WORK TO BE COMPLETED: Transcribe, word for word and without additions, each line below from the one containing "Historical web app" through the one containing "Availability is an", both ends included.

RECORDS TO PROCESS:
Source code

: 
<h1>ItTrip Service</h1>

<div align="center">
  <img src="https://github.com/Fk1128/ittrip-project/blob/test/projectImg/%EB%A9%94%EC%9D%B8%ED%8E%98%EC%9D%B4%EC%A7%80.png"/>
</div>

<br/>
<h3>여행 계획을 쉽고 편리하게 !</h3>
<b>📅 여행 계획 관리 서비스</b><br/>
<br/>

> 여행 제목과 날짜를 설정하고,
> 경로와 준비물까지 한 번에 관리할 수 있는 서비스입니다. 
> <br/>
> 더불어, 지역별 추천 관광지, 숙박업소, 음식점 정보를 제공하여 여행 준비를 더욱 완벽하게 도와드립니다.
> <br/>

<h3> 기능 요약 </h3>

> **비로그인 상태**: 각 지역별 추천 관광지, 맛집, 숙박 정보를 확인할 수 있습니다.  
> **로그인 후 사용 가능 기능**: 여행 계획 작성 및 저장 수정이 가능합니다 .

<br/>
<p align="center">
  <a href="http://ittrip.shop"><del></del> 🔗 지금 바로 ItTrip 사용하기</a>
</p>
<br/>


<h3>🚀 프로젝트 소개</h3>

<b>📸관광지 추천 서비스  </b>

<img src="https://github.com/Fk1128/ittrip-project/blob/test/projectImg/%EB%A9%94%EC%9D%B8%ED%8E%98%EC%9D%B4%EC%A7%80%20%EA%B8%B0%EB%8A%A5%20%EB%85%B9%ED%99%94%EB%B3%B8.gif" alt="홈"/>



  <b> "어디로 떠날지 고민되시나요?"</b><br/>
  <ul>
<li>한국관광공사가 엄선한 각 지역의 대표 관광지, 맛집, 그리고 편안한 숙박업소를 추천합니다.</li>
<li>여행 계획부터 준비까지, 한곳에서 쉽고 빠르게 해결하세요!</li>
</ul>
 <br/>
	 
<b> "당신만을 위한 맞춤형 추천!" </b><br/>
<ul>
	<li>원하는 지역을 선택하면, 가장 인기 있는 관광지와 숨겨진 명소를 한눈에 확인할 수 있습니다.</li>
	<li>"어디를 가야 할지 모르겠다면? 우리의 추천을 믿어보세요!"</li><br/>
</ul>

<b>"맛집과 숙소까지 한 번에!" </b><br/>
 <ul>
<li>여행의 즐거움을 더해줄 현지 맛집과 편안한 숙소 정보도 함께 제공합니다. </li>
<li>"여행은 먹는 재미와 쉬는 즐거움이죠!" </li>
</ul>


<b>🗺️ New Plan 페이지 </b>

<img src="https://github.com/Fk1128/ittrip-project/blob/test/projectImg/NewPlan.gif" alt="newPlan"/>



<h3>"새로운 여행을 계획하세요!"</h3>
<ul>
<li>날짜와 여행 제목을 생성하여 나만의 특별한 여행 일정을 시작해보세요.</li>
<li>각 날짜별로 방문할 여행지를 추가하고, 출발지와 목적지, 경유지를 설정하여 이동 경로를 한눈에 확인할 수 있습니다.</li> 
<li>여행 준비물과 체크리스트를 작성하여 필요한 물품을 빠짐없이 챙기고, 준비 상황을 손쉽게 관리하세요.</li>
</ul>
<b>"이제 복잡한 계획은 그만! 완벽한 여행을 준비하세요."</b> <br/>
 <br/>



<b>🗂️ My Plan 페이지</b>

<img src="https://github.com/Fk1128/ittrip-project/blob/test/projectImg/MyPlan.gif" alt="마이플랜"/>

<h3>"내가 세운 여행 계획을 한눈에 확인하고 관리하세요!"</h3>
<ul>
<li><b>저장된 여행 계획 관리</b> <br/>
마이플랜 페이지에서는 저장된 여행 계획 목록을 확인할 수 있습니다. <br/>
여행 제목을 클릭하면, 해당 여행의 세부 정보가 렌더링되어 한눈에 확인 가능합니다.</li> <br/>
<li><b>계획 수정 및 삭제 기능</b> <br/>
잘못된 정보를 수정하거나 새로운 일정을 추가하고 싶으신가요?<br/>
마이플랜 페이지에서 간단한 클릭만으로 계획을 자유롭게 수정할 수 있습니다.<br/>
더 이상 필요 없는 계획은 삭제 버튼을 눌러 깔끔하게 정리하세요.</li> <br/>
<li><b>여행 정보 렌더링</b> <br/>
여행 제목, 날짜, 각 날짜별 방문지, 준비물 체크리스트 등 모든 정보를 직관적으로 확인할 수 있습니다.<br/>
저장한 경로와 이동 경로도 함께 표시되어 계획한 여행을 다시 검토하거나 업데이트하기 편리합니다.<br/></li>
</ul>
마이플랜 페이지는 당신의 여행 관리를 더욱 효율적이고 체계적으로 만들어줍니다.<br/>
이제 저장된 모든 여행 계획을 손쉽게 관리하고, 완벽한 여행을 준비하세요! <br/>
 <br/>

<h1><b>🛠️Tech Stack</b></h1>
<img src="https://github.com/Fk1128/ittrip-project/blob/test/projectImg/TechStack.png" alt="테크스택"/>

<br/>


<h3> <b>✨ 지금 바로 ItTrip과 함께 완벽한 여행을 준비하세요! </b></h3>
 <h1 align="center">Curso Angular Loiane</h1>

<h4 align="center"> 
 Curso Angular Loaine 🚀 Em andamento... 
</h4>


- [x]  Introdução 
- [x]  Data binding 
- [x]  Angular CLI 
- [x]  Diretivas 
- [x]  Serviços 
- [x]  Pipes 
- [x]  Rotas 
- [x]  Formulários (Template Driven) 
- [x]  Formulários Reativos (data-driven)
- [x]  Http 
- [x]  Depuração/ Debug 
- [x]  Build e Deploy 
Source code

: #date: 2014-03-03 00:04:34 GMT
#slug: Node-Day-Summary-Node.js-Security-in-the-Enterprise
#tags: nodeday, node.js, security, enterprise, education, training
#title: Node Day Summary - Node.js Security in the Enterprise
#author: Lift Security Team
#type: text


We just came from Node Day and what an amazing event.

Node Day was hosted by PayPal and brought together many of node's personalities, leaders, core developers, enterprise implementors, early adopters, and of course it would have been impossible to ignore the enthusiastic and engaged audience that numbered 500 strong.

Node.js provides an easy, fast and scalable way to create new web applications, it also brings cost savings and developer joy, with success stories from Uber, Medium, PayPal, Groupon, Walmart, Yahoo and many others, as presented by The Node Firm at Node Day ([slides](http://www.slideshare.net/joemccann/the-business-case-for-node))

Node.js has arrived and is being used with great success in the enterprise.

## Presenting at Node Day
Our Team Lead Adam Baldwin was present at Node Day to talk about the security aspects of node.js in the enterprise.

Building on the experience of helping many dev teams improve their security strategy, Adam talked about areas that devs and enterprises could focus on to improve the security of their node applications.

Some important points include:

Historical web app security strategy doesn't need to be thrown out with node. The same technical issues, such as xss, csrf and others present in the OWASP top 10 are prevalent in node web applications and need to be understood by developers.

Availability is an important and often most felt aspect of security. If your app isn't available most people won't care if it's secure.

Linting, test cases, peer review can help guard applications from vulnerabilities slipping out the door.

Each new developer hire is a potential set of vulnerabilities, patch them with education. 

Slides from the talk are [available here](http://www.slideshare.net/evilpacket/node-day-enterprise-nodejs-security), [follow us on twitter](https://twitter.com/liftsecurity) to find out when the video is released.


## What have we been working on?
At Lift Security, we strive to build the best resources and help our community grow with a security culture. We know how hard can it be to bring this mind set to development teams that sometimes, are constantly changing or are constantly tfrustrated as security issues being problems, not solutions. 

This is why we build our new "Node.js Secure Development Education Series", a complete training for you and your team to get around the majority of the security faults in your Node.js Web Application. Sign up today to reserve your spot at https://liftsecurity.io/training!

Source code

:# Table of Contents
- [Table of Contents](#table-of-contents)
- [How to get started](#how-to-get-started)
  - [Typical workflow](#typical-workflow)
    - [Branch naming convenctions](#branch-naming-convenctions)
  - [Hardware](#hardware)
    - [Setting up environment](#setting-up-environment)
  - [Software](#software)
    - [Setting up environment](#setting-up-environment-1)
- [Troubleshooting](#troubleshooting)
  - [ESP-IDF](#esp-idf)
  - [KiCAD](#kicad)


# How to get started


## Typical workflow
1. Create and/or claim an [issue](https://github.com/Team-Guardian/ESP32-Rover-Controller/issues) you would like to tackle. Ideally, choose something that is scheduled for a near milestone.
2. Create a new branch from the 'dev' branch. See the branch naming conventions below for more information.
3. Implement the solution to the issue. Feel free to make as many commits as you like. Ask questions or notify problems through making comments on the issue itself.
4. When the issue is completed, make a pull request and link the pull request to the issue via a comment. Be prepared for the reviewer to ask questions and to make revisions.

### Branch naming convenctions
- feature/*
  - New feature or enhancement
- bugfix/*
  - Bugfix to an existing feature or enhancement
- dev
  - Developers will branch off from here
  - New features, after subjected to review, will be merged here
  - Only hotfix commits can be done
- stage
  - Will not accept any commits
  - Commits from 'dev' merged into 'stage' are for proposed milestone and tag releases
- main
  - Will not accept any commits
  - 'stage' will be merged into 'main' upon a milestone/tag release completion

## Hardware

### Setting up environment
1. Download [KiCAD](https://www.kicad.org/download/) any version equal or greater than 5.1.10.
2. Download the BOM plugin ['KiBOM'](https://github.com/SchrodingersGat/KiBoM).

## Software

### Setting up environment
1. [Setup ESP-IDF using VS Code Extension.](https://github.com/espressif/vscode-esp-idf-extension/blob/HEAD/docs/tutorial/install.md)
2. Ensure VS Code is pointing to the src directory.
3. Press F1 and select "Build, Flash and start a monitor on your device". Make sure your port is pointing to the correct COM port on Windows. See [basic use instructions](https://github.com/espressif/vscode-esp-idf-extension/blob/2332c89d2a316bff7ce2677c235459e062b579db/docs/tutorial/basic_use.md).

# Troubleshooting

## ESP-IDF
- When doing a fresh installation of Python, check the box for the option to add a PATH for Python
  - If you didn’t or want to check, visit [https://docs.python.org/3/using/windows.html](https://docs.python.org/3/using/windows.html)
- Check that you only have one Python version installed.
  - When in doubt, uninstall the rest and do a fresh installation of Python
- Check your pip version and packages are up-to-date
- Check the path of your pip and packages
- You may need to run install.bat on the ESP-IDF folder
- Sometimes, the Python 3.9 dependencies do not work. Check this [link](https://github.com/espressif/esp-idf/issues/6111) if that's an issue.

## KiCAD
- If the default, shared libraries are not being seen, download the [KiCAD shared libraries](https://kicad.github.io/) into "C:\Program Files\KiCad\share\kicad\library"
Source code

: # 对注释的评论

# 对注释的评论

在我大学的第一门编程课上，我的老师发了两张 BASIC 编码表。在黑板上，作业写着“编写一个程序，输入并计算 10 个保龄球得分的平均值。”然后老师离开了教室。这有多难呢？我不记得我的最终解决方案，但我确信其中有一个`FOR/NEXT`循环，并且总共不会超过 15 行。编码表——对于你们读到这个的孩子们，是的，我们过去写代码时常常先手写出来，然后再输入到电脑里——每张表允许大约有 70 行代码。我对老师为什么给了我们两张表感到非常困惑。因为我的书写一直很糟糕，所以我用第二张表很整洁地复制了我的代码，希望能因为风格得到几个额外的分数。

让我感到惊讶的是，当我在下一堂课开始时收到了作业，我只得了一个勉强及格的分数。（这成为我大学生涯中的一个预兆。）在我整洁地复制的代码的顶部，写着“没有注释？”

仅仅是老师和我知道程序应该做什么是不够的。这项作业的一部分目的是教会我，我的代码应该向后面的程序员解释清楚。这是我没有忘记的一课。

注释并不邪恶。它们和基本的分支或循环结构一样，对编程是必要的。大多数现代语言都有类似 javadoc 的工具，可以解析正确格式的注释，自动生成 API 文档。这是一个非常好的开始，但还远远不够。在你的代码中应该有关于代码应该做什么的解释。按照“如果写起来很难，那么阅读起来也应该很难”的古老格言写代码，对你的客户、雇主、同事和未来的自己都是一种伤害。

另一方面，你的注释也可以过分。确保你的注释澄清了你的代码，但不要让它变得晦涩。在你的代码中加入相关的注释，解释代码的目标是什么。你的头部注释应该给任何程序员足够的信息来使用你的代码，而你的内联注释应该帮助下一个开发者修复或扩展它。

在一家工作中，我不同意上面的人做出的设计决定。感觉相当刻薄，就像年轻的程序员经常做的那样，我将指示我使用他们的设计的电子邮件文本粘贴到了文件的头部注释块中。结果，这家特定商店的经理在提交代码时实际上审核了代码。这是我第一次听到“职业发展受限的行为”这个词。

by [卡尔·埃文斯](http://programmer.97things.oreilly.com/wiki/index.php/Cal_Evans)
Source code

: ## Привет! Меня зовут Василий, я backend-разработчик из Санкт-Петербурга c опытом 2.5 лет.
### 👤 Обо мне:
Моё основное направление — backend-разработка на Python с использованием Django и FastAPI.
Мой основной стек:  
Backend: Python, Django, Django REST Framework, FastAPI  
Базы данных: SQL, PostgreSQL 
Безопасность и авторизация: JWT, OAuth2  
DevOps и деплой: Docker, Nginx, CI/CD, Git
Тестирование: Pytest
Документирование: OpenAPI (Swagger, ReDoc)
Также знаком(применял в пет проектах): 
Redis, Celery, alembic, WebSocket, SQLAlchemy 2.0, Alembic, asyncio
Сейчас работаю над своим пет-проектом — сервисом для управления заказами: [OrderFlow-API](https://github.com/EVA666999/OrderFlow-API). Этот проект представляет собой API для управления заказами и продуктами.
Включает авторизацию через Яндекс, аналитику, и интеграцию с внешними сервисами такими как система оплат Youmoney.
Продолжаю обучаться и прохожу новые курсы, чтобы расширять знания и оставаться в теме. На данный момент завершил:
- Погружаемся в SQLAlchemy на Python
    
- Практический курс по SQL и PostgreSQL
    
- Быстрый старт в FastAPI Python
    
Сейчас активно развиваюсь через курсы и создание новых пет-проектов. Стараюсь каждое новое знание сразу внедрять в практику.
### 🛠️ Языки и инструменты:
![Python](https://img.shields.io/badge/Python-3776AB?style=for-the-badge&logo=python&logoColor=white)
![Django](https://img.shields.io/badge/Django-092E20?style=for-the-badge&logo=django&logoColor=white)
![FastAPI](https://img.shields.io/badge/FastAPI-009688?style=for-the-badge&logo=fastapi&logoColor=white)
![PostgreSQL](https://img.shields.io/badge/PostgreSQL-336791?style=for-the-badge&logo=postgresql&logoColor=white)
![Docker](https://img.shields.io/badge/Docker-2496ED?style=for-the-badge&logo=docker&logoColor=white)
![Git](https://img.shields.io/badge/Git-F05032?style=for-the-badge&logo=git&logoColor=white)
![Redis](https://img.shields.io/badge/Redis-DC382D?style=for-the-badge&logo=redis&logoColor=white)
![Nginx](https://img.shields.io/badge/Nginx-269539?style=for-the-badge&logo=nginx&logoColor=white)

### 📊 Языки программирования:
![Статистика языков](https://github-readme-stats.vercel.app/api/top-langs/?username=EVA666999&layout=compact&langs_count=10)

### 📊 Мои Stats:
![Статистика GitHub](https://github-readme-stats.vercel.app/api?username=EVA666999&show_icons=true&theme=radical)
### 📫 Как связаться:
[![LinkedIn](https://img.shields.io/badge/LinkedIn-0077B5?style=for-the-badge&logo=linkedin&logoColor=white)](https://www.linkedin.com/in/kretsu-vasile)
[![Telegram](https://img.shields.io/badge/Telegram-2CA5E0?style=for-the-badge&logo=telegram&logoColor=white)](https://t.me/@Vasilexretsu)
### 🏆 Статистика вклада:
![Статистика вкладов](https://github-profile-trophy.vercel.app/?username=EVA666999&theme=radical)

EXPECTED ANSWER:
Historical web app security strategy doesn't need to be thrown out with node. The same technical issues, such as xss, csrf and others present in the OWASP top 10 are prevalent in node web applications and need to be understood by developers.

Availability is an important and often most felt aspect of security. If your app isn't available most people won't care if it's secure.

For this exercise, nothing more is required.